Now, a lot of us wake up early. Sometimes even without alarms. The whole of our mornings are productive, and by the time it is afternoon, bedtime is just in a few hours. Early risers have an uninterrupted eight hours of sleep mostly.
A lot of people are by default are early sleepers, while others are hardwired to sleep late. This preference is modulated by each person’s internal, unique clock known as the circadian system. The preference is known as a chronotype.
What is chronotype?
The body has another chronotype apart from early risers and late sleepers. There are also those who sleep a little later than morning people and have maximum productivity in the afternoon.
Not that sleeping early would automatically make one healthy. It has to be supplemented with other healthy habits like eating clean, exercising regularly, and not living a sedentary life. Fine-tuning our lifestyle can make attaining success easier, and waking up early is one of the first healthy habits that need to be adopted.

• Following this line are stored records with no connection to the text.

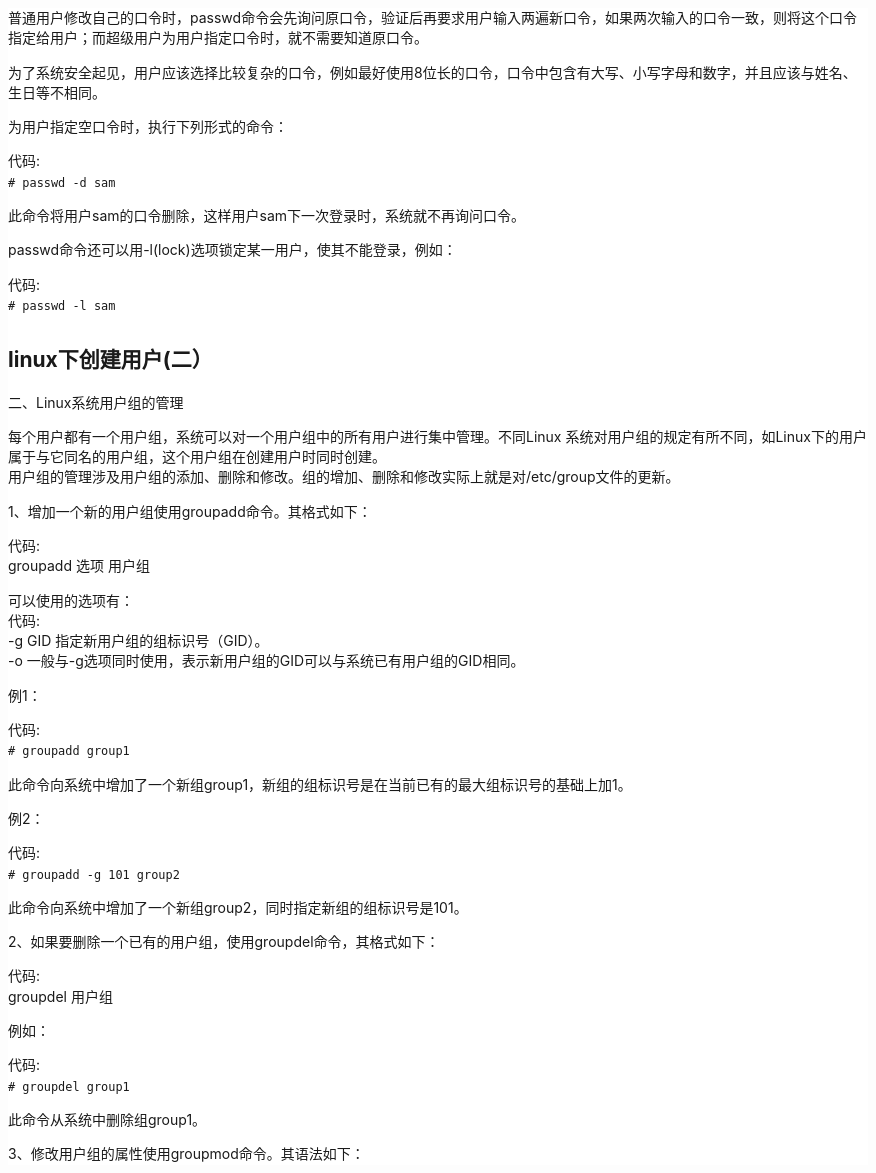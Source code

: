 普通用户修改自己的口令时，passwd命令会先询问原口令，验证后再要求用户输入两遍新口令，如果两次输入的口令一致，则将这个口令指定给用户；而超级用户为用户指定口令时，就不需要知道原口令。

为了系统安全起见，用户应该选择比较复杂的口令，例如最好使用8位长的口令，口令中包含有大写、小写字母和数字，并且应该与姓名、生日等不相同。

为用户指定空口令时，执行下列形式的命令：

代码:  
`# passwd -d sam`


此命令将用户sam的口令删除，这样用户sam下一次登录时，系统就不再询问口令。  

passwd命令还可以用-l(lock)选项锁定某一用户，使其不能登录，例如：

代码:  
`# passwd -l sam`


## linux下创建用户(二）

二、Linux系统用户组的管理

每个用户都有一个用户组，系统可以对一个用户组中的所有用户进行集中管理。不同Linux 系统对用户组的规定有所不同，如Linux下的用户属于与它同名的用户组，这个用户组在创建用户时同时创建。  
用户组的管理涉及用户组的添加、删除和修改。组的增加、删除和修改实际上就是对/etc/group文件的更新。

1、增加一个新的用户组使用groupadd命令。其格式如下：

代码:  
groupadd 选项 用户组  

可以使用的选项有：  
代码:  
-g GID 指定新用户组的组标识号（GID）。   
-o 一般与-g选项同时使用，表示新用户组的GID可以与系统已有用户组的GID相同。

例1：

代码:  
`# groupadd group1`  

此命令向系统中增加了一个新组group1，新组的组标识号是在当前已有的最大组标识号的基础上加1。

例2：

代码:  
`# groupadd -g 101 group2`

此命令向系统中增加了一个新组group2，同时指定新组的组标识号是101。

2、如果要删除一个已有的用户组，使用groupdel命令，其格式如下：

代码:  
groupdel 用户组

例如：

代码:  
`# groupdel group1`

此命令从系统中删除组group1。

3、修改用户组的属性使用groupmod命令。其语法如下：
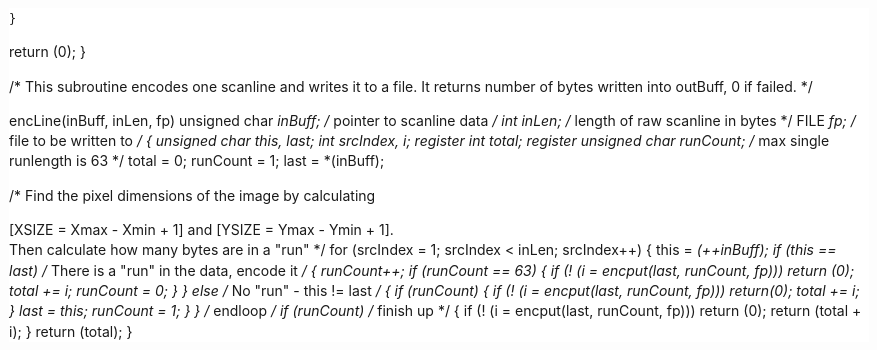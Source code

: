 	}
   return (0);
}

/* This subroutine encodes one scanline and writes it to a file.
It returns number of bytes written into outBuff, 0 if failed. */

encLine(inBuff, inLen, fp)
unsigned char *inBuff;    /* pointer to scanline data */
int inLen;			/* length of raw scanline in bytes */
FILE *fp;			/* file to be written to */
{
unsigned char this, last;
int srcIndex, i;
register int total;
register unsigned char runCount;     /* max single runlength is 63 */
  total = 0;
  runCount = 1;
  last = *(inBuff);

/* Find the pixel dimensions of the image by calculating 

[XSIZE = Xmax - Xmin + 1] and [YSIZE = Ymax - Ymin + 1].  
Then calculate how many bytes are in a "run" */
  for (srcIndex = 1; srcIndex < inLen; srcIndex++)
	{
	this = *(++inBuff);
	if (this == last)     /* There is a "run" in the data, encode it */
		{
		runCount++;
		if (runCount == 63)
			{
			if (! (i = encput(last, runCount, fp)))
				return (0);
			total += i;
			runCount = 0;
			}
		}
	else		/* No "run"  -  this != last */
		{
		if (runCount)
			{
			if (! (i = encput(last, runCount, fp)))
				return(0);
			total += i;
			}
		last = this;
		runCount = 1;
		}
	}	/* endloop */
  if (runCount)	/* finish up */
	{
	if (! (i = encput(last, runCount, fp)))
		return (0);
	return (total + i);
	}
  return (total);
}
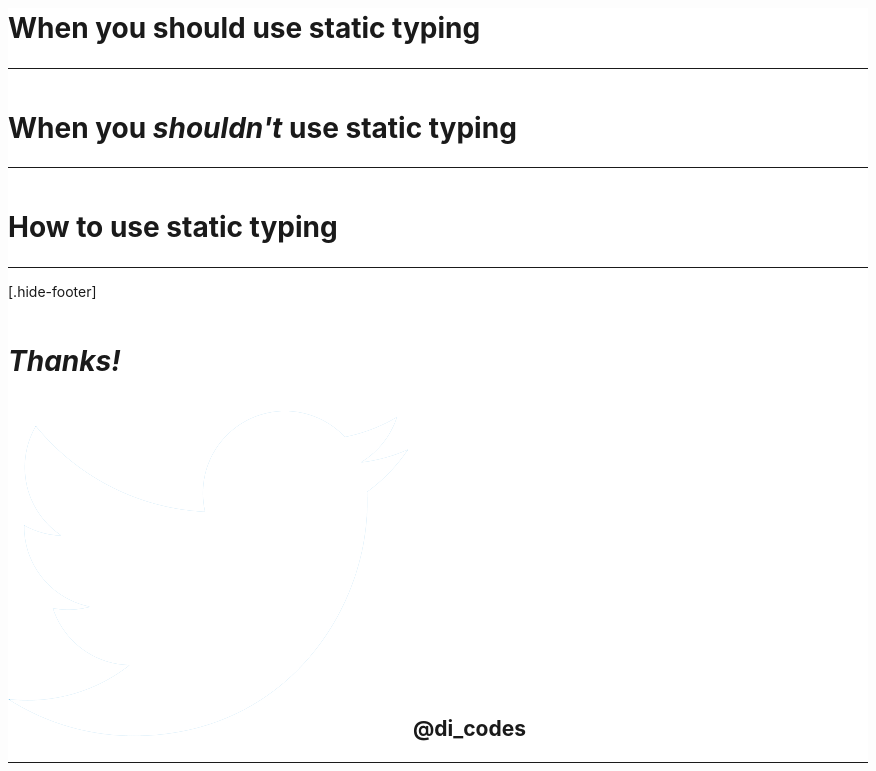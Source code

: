 
# When you should use static typing

---

# When you _shouldn't_ use static typing

---

# How to use static typing

---

[.hide-footer]

# *Thanks!*
## ![](images/twitter-logo.png) @di_codes

---




[^*]: Kinda.
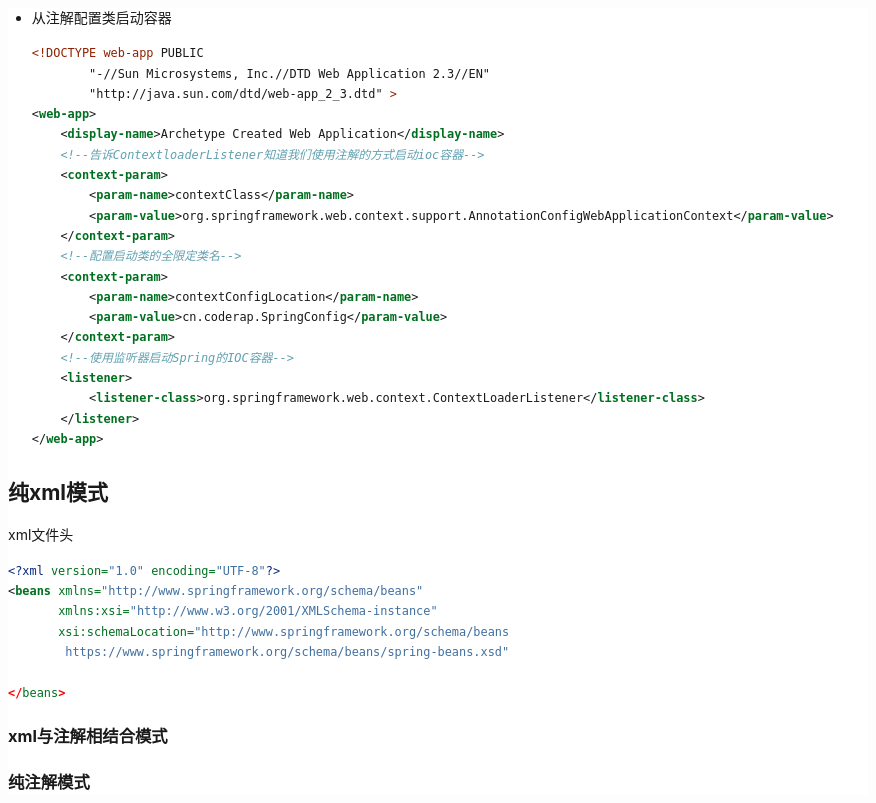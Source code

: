   + 从注解配置类启动容器

    ```xml
    <!DOCTYPE web-app PUBLIC
            "-//Sun Microsystems, Inc.//DTD Web Application 2.3//EN"
            "http://java.sun.com/dtd/web-app_2_3.dtd" >
    <web-app>
        <display-name>Archetype Created Web Application</display-name>
        <!--告诉ContextloaderListener知道我们使⽤注解的⽅式启动ioc容器-->
        <context-param>
            <param-name>contextClass</param-name>
            <param-value>org.springframework.web.context.support.AnnotationConfigWebApplicationContext</param-value>
        </context-param>
        <!--配置启动类的全限定类名-->
        <context-param>
            <param-name>contextConfigLocation</param-name>
            <param-value>cn.coderap.SpringConfig</param-value>
        </context-param>
        <!--使⽤监听器启动Spring的IOC容器-->
        <listener>
            <listener-class>org.springframework.web.context.ContextLoaderListener</listener-class>
        </listener>
    </web-app>
    ```

## 纯xml模式

xml文件头

```xml
<?xml version="1.0" encoding="UTF-8"?>
<beans xmlns="http://www.springframework.org/schema/beans"
       xmlns:xsi="http://www.w3.org/2001/XMLSchema-instance"
       xsi:schemaLocation="http://www.springframework.org/schema/beans
        https://www.springframework.org/schema/beans/spring-beans.xsd"

</beans>
```



### xml与注解相结合模式

### 纯注解模式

The tendency to become inactive among those who sleep late can be bad for people with diabetes or heart conditions. Diabetes is a lifestyle disease that is very common, and approximately one in 11 people globally are said to be suffering from it. So, if your chronotype is towards evening, it is important to add activities to your schedule to make it a healthy lifestyle.
Benefits of early sleeping
Early risers generally tend to be on the move more than late risers. A recent study published in the Scandinavian Journal of Medicine and Science showed that early risers tend to move one to one-and-a-half hours more than late risers throughout the day. Late risers were found to move less and sit more.
The advantages of being an early riser are many. It gives one a whole lot of time for themselves in the morning. There are no emails from work to attend to, no social groups buzzing constantly with messages, no friends calling or running to attend to crying kids.
Since there is less interruption, productivity is higher, which leaves you with enough time to finish your exercise routine, to-do lists, or simply sip on that cup of tea, watching the day begin without any interruption.
There is also less sense of urgency which allows you to enjoy things more, like grabbing a filling breakfast, watching the sunrise, or listening to birds chirping. And because we get more time to enjoy the small joys of life, waking up early tends to make you a more grateful person.
How to change habits?
Early risers are also better prepared to deal with the pressure. It allows you enough time to shake off the drowsiness and regain energy gradually so that by the time work begins and pressure mounts, you are better prepared to handle it.
Those thinking that changing one’s body clock is an uphill task can begin slow. Start by waking up 15 mins early than your regular time and increase the time each week so as to develop the habit in a sustainable way. Convince your mind to sleep early with a good reason to wake up early, like grabbing a delicious breakfast.